### Problem details
Your task is to copy the records that follow exactly, minus any images.

Records shown START

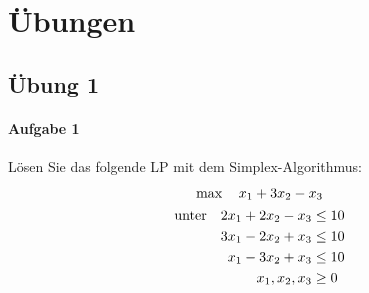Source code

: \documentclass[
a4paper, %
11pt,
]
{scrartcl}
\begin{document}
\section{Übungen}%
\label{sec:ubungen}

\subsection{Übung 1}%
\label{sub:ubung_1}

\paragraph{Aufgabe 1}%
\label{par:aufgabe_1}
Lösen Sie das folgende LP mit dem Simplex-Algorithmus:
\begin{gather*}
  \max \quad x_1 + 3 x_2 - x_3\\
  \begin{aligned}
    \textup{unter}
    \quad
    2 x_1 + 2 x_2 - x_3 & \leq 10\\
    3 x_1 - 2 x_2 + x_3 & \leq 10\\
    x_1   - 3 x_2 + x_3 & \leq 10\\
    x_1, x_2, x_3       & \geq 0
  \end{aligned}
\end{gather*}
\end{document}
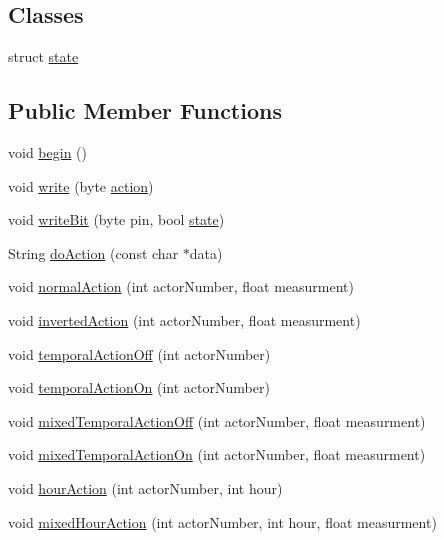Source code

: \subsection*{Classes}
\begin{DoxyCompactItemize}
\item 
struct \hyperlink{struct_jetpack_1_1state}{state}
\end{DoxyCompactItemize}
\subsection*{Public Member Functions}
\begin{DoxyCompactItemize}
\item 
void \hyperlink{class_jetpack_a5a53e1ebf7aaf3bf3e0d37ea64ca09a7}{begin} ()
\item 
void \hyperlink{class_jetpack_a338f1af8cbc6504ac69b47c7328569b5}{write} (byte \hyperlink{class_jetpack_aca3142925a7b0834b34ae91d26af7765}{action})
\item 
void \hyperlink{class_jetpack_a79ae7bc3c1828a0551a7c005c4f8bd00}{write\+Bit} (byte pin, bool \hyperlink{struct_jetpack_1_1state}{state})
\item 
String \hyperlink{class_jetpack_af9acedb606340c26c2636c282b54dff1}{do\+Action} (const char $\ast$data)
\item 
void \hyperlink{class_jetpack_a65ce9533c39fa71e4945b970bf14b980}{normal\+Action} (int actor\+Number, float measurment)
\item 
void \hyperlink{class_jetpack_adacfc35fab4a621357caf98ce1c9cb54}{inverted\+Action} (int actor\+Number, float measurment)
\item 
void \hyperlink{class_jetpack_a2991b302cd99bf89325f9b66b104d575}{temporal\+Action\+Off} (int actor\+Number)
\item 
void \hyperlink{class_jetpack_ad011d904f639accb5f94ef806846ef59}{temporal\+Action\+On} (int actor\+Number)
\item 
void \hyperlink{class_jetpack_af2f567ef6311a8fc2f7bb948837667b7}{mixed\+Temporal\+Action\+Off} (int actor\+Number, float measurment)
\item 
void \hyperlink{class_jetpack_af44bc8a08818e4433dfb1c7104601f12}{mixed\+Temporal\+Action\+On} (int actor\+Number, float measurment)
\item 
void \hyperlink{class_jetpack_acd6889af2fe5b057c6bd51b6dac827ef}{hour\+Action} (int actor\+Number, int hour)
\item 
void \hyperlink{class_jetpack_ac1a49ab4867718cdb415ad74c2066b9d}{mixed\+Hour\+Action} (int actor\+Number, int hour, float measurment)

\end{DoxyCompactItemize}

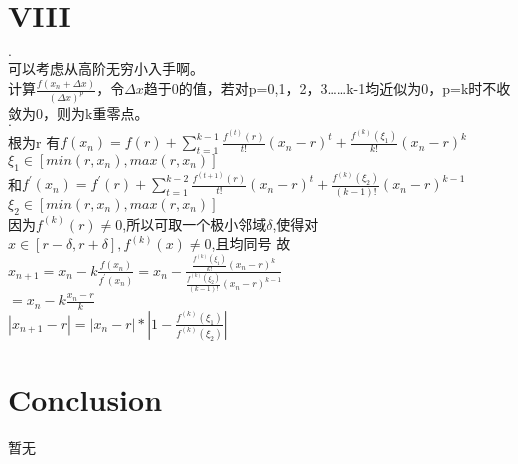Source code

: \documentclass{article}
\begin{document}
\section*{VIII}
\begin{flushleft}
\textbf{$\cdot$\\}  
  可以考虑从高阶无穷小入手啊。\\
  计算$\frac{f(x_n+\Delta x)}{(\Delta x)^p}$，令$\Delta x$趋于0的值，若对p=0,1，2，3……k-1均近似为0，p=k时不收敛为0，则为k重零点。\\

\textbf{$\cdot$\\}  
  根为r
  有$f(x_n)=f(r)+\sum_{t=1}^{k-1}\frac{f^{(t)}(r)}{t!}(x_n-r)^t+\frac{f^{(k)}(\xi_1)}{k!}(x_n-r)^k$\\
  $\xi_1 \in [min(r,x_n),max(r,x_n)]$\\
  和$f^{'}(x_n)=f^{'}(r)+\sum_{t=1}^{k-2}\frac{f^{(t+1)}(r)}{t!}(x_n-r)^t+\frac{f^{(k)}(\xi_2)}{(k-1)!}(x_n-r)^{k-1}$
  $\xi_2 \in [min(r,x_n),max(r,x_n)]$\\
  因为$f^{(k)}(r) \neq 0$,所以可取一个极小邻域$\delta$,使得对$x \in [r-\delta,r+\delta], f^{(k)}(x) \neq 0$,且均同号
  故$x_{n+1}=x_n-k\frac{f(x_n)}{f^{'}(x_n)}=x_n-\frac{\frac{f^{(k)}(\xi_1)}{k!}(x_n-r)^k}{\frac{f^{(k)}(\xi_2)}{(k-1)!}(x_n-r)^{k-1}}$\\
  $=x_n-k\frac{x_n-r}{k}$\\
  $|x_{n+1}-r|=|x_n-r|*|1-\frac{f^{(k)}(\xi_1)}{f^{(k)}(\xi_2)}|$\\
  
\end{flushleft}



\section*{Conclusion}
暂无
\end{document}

Records shown END

### Task output
Source code

: \documentclass[
a4paper, %
11pt,
]
{scrartcl}
\begin{document}
\section{Übungen}%
\label{sec:ubungen}

\subsection{Übung 1}%
\label{sub:ubung_1}

\paragraph{Aufgabe 1}%
\label{par:aufgabe_1}
Lösen Sie das folgende LP mit dem Simplex-Algorithmus:
\begin{gather*}
  \max \quad x_1 + 3 x_2 - x_3\\
  \begin{aligned}
    \textup{unter}
    \quad
    2 x_1 + 2 x_2 - x_3 & \leq 10\\
    3 x_1 - 2 x_2 + x_3 & \leq 10\\
    x_1   - 3 x_2 + x_3 & \leq 10\\
    x_1, x_2, x_3       & \geq 0
  \end{aligned}
\end{gather*}
\end{document}
Source code

: \subsection*{Classes}
\begin{DoxyCompactItemize}
\item 
struct \hyperlink{struct_jetpack_1_1state}{state}
\end{DoxyCompactItemize}
\subsection*{Public Member Functions}
\begin{DoxyCompactItemize}
\item 
void \hyperlink{class_jetpack_a5a53e1ebf7aaf3bf3e0d37ea64ca09a7}{begin} ()
\item 
void \hyperlink{class_jetpack_a338f1af8cbc6504ac69b47c7328569b5}{write} (byte \hyperlink{class_jetpack_aca3142925a7b0834b34ae91d26af7765}{action})
\item 
void \hyperlink{class_jetpack_a79ae7bc3c1828a0551a7c005c4f8bd00}{write\+Bit} (byte pin, bool \hyperlink{struct_jetpack_1_1state}{state})
\item 
String \hyperlink{class_jetpack_af9acedb606340c26c2636c282b54dff1}{do\+Action} (const char $\ast$data)
\item 
void \hyperlink{class_jetpack_a65ce9533c39fa71e4945b970bf14b980}{normal\+Action} (int actor\+Number, float measurment)
\item 
void \hyperlink{class_jetpack_adacfc35fab4a621357caf98ce1c9cb54}{inverted\+Action} (int actor\+Number, float measurment)
\item 
void \hyperlink{class_jetpack_a2991b302cd99bf89325f9b66b104d575}{temporal\+Action\+Off} (int actor\+Number)
\item 
void \hyperlink{class_jetpack_ad011d904f639accb5f94ef806846ef59}{temporal\+Action\+On} (int actor\+Number)
\item 
void \hyperlink{class_jetpack_af2f567ef6311a8fc2f7bb948837667b7}{mixed\+Temporal\+Action\+Off} (int actor\+Number, float measurment)
\item 
void \hyperlink{class_jetpack_af44bc8a08818e4433dfb1c7104601f12}{mixed\+Temporal\+Action\+On} (int actor\+Number, float measurment)
\item 
void \hyperlink{class_jetpack_acd6889af2fe5b057c6bd51b6dac827ef}{hour\+Action} (int actor\+Number, int hour)
\item 
void \hyperlink{class_jetpack_ac1a49ab4867718cdb415ad74c2066b9d}{mixed\+Hour\+Action} (int actor\+Number, int hour, float measurment)

\end{DoxyCompactItemize}

Source code

: \documentclass{article}
\begin{document}
\section*{VIII}
\begin{flushleft}
\textbf{$\cdot$\\}  
  可以考虑从高阶无穷小入手啊。\\
  计算$\frac{f(x_n+\Delta x)}{(\Delta x)^p}$，令$\Delta x$趋于0的值，若对p=0,1，2，3……k-1均近似为0，p=k时不收敛为0，则为k重零点。\\

\textbf{$\cdot$\\}  
  根为r
  有$f(x_n)=f(r)+\sum_{t=1}^{k-1}\frac{f^{(t)}(r)}{t!}(x_n-r)^t+\frac{f^{(k)}(\xi_1)}{k!}(x_n-r)^k$\\
  $\xi_1 \in [min(r,x_n),max(r,x_n)]$\\
  和$f^{'}(x_n)=f^{'}(r)+\sum_{t=1}^{k-2}\frac{f^{(t+1)}(r)}{t!}(x_n-r)^t+\frac{f^{(k)}(\xi_2)}{(k-1)!}(x_n-r)^{k-1}$
  $\xi_2 \in [min(r,x_n),max(r,x_n)]$\\
  因为$f^{(k)}(r) \neq 0$,所以可取一个极小邻域$\delta$,使得对$x \in [r-\delta,r+\delta], f^{(k)}(x) \neq 0$,且均同号
  故$x_{n+1}=x_n-k\frac{f(x_n)}{f^{'}(x_n)}=x_n-\frac{\frac{f^{(k)}(\xi_1)}{k!}(x_n-r)^k}{\frac{f^{(k)}(\xi_2)}{(k-1)!}(x_n-r)^{k-1}}$\\
  $=x_n-k\frac{x_n-r}{k}$\\
  $|x_{n+1}-r|=|x_n-r|*|1-\frac{f^{(k)}(\xi_1)}{f^{(k)}(\xi_2)}|$\\
  
\end{flushleft}



\section*{Conclusion}
暂无
\end{document}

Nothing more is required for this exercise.